* [EXERCISE INSTRUCTIONS] Find the lines below that contain "when" and tally them. Return only the total.

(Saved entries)

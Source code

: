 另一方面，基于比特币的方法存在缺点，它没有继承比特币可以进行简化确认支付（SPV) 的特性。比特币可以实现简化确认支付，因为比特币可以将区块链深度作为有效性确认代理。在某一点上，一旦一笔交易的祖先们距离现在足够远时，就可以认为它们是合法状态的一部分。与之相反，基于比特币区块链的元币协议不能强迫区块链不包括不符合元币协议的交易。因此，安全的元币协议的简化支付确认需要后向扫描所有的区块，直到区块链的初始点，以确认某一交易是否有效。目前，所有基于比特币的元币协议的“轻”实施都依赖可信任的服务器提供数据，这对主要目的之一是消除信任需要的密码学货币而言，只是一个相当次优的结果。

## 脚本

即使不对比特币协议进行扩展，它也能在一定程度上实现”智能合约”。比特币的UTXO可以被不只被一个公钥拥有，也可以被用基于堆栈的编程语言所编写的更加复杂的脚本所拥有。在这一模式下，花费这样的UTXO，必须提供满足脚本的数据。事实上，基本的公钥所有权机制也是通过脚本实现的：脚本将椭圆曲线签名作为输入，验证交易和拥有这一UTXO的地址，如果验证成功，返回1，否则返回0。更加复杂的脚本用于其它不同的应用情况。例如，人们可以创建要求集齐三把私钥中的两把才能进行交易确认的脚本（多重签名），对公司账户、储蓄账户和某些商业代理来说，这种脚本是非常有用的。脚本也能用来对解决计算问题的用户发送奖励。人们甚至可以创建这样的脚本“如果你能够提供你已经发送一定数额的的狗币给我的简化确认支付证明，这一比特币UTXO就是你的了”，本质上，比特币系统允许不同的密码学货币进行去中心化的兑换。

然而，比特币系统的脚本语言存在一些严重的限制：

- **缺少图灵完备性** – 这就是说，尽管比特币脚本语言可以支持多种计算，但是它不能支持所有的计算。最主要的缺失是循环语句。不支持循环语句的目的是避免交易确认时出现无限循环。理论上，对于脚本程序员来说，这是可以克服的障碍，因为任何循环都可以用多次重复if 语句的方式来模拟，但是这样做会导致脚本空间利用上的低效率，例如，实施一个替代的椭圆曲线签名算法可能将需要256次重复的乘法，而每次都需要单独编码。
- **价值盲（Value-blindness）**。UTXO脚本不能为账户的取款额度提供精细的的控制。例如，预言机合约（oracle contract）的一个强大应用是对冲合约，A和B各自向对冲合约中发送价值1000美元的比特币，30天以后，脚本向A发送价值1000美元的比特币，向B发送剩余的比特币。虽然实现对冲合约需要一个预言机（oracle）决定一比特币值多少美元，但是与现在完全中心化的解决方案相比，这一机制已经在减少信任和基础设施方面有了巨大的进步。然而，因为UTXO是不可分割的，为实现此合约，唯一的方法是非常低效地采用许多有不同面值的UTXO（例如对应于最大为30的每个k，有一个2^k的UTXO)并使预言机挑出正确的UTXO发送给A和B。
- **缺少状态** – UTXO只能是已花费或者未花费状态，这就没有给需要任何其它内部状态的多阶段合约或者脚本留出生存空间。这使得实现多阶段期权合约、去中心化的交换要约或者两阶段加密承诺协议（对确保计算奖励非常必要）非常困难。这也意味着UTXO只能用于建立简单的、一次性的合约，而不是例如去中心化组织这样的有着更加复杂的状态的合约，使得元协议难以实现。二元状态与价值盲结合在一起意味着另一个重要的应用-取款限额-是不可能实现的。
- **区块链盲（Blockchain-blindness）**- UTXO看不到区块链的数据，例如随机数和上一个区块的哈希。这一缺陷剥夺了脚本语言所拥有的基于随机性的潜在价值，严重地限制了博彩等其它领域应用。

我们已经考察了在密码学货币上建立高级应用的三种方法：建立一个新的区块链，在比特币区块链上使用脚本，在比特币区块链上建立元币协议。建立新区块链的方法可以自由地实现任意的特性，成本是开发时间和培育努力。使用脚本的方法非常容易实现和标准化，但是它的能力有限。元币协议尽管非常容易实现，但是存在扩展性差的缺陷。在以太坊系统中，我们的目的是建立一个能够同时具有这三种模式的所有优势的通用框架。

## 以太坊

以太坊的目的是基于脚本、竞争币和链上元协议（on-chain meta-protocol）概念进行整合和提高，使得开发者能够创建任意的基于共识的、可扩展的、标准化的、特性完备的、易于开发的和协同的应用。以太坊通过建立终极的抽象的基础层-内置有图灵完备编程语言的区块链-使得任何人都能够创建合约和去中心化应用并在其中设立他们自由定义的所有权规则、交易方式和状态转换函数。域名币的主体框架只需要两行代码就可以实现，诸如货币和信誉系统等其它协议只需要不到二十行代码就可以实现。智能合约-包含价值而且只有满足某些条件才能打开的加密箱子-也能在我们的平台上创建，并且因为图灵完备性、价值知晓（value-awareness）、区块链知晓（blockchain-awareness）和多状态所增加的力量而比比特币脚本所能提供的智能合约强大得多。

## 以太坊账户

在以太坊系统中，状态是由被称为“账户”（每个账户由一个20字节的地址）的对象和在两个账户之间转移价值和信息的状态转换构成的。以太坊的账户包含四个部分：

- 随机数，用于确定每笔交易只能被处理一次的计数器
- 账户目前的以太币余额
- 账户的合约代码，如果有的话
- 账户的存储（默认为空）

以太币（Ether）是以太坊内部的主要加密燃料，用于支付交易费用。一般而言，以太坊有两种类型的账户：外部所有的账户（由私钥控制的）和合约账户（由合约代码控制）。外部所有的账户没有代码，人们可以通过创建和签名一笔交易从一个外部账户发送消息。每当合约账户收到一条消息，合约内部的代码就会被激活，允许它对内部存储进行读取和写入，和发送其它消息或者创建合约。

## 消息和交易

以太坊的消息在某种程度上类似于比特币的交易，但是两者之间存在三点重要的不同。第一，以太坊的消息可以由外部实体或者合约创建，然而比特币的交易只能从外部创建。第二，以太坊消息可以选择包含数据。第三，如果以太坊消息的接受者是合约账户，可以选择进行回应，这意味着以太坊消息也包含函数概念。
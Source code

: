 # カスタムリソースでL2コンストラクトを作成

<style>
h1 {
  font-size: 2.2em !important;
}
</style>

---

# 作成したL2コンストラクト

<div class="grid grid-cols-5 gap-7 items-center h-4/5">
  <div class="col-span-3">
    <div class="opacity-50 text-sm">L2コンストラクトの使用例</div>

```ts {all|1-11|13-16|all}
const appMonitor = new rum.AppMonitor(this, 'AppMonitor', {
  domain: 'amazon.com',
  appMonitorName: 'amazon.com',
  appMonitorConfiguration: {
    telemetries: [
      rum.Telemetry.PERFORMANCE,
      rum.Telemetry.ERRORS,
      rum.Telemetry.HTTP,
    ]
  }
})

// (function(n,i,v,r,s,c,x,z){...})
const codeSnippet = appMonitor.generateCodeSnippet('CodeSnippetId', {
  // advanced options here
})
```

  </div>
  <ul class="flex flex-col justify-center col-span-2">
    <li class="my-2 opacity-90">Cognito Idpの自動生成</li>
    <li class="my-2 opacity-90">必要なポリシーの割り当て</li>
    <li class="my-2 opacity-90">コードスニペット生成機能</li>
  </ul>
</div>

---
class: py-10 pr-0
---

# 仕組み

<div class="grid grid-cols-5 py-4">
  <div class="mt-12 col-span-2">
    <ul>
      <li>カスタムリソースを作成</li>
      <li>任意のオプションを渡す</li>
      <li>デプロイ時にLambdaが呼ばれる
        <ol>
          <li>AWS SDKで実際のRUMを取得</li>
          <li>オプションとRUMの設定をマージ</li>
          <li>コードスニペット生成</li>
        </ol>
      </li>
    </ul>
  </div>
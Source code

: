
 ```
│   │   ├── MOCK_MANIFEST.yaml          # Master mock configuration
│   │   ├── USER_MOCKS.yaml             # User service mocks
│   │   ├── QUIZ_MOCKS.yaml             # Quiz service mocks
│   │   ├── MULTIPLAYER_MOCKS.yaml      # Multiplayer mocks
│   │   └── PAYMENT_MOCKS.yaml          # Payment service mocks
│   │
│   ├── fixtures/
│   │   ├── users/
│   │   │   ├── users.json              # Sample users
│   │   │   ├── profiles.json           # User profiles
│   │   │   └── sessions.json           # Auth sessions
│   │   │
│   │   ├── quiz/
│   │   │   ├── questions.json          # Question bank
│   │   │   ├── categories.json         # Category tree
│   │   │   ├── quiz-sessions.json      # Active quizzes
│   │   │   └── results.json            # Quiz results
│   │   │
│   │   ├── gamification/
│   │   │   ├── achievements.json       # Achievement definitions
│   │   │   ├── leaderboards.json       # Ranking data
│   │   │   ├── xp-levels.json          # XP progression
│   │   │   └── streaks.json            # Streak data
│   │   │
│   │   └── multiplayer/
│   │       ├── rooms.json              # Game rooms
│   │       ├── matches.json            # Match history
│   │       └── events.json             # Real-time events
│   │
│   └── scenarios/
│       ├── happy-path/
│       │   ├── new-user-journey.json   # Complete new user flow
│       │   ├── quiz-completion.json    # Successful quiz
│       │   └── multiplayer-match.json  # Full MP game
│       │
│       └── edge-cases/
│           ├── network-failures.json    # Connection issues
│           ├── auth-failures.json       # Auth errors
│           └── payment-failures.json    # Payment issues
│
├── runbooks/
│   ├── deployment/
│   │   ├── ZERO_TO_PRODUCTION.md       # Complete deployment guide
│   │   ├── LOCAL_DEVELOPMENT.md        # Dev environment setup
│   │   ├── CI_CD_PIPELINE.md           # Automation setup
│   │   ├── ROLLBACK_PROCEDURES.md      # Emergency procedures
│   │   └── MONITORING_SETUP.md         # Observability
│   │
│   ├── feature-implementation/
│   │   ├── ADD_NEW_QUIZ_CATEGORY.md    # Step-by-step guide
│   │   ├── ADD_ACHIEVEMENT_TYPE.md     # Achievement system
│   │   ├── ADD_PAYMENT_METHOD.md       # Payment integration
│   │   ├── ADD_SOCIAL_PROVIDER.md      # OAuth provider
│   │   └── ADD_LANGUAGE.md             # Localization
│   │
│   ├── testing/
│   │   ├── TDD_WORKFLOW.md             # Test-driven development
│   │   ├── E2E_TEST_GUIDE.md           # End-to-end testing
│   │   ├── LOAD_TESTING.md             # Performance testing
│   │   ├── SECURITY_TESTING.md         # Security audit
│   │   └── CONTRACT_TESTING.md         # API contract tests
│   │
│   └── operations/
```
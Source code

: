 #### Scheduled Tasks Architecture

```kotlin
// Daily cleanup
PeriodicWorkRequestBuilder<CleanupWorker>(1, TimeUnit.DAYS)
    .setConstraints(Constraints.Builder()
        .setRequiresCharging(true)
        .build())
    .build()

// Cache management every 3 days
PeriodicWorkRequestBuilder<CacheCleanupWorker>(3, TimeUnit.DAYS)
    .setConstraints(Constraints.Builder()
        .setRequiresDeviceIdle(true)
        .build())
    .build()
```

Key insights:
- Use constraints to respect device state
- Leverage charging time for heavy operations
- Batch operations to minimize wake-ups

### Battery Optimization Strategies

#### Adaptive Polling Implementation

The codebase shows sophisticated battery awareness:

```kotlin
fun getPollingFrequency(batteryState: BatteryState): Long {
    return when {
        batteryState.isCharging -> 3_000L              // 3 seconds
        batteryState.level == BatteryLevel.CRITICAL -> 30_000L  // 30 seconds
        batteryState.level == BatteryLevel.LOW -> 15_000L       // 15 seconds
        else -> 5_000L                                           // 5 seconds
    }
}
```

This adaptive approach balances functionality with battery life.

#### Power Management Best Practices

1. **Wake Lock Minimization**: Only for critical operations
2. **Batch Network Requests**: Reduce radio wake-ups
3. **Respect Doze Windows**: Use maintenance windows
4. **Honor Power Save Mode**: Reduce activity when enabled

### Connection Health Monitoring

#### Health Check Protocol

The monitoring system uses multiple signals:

* [REPLY] 2